What is needed:
The records underneath are to be repeated exactly, with the pictures left out.

Input records:

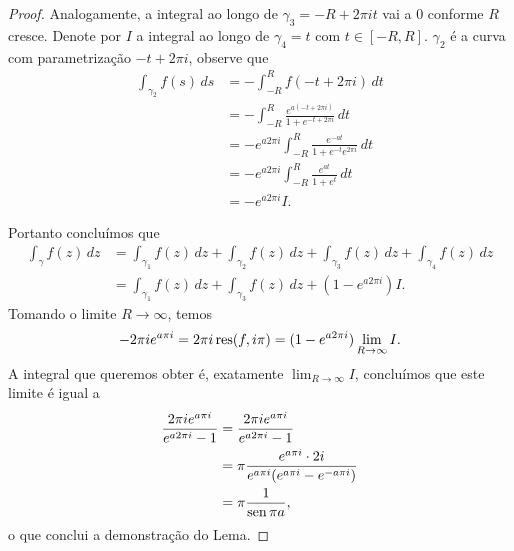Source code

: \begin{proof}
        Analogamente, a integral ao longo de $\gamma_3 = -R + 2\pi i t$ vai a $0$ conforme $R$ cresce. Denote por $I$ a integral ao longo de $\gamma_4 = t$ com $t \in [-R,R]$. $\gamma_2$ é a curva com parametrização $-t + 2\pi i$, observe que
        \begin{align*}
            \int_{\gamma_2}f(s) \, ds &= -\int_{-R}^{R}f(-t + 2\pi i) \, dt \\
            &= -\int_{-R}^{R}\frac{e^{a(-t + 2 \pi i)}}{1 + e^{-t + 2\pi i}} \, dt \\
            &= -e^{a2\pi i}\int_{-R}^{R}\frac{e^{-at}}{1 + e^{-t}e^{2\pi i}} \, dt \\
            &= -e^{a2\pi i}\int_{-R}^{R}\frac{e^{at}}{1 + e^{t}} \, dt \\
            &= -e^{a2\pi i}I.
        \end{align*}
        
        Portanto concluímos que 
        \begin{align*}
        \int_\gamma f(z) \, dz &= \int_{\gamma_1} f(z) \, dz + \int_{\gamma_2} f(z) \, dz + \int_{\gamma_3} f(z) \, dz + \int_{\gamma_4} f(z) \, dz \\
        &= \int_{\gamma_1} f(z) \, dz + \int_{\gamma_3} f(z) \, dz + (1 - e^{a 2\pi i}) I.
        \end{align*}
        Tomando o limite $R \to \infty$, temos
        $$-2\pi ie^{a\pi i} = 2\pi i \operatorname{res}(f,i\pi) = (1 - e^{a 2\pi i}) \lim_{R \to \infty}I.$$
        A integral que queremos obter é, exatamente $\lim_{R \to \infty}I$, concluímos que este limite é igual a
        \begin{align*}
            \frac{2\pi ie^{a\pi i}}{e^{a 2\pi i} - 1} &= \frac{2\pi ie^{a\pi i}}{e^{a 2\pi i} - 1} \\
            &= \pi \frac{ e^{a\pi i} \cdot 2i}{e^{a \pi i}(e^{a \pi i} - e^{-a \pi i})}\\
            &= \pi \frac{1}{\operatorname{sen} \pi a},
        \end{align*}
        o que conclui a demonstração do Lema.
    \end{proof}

Problem solution:
Source code

: \begin{proof}
        Analogamente, a integral ao longo de $\gamma_3 = -R + 2\pi i t$ vai a $0$ conforme $R$ cresce. Denote por $I$ a integral ao longo de $\gamma_4 = t$ com $t \in [-R,R]$. $\gamma_2$ é a curva com parametrização $-t + 2\pi i$, observe que
        \begin{align*}
            \int_{\gamma_2}f(s) \, ds &= -\int_{-R}^{R}f(-t + 2\pi i) \, dt \\
            &= -\int_{-R}^{R}\frac{e^{a(-t + 2 \pi i)}}{1 + e^{-t + 2\pi i}} \, dt \\
            &= -e^{a2\pi i}\int_{-R}^{R}\frac{e^{-at}}{1 + e^{-t}e^{2\pi i}} \, dt \\
            &= -e^{a2\pi i}\int_{-R}^{R}\frac{e^{at}}{1 + e^{t}} \, dt \\
            &= -e^{a2\pi i}I.
        \end{align*}
        
        Portanto concluímos que 
        \begin{align*}
        \int_\gamma f(z) \, dz &= \int_{\gamma_1} f(z) \, dz + \int_{\gamma_2} f(z) \, dz + \int_{\gamma_3} f(z) \, dz + \int_{\gamma_4} f(z) \, dz \\
        &= \int_{\gamma_1} f(z) \, dz + \int_{\gamma_3} f(z) \, dz + (1 - e^{a 2\pi i}) I.
        \end{align*}
        Tomando o limite $R \to \infty$, temos
        $$-2\pi ie^{a\pi i} = 2\pi i \operatorname{res}(f,i\pi) = (1 - e^{a 2\pi i}) \lim_{R \to \infty}I.$$
        A integral que queremos obter é, exatamente $\lim_{R \to \infty}I$, concluímos que este limite é igual a
        \begin{align*}
            \frac{2\pi ie^{a\pi i}}{e^{a 2\pi i} - 1} &= \frac{2\pi ie^{a\pi i}}{e^{a 2\pi i} - 1} \\
            &= \pi \frac{ e^{a\pi i} \cdot 2i}{e^{a \pi i}(e^{a \pi i} - e^{-a \pi i})}\\
            &= \pi \frac{1}{\operatorname{sen} \pi a},
        \end{align*}
        o que conclui a demonstração do Lema.
    \end{proof}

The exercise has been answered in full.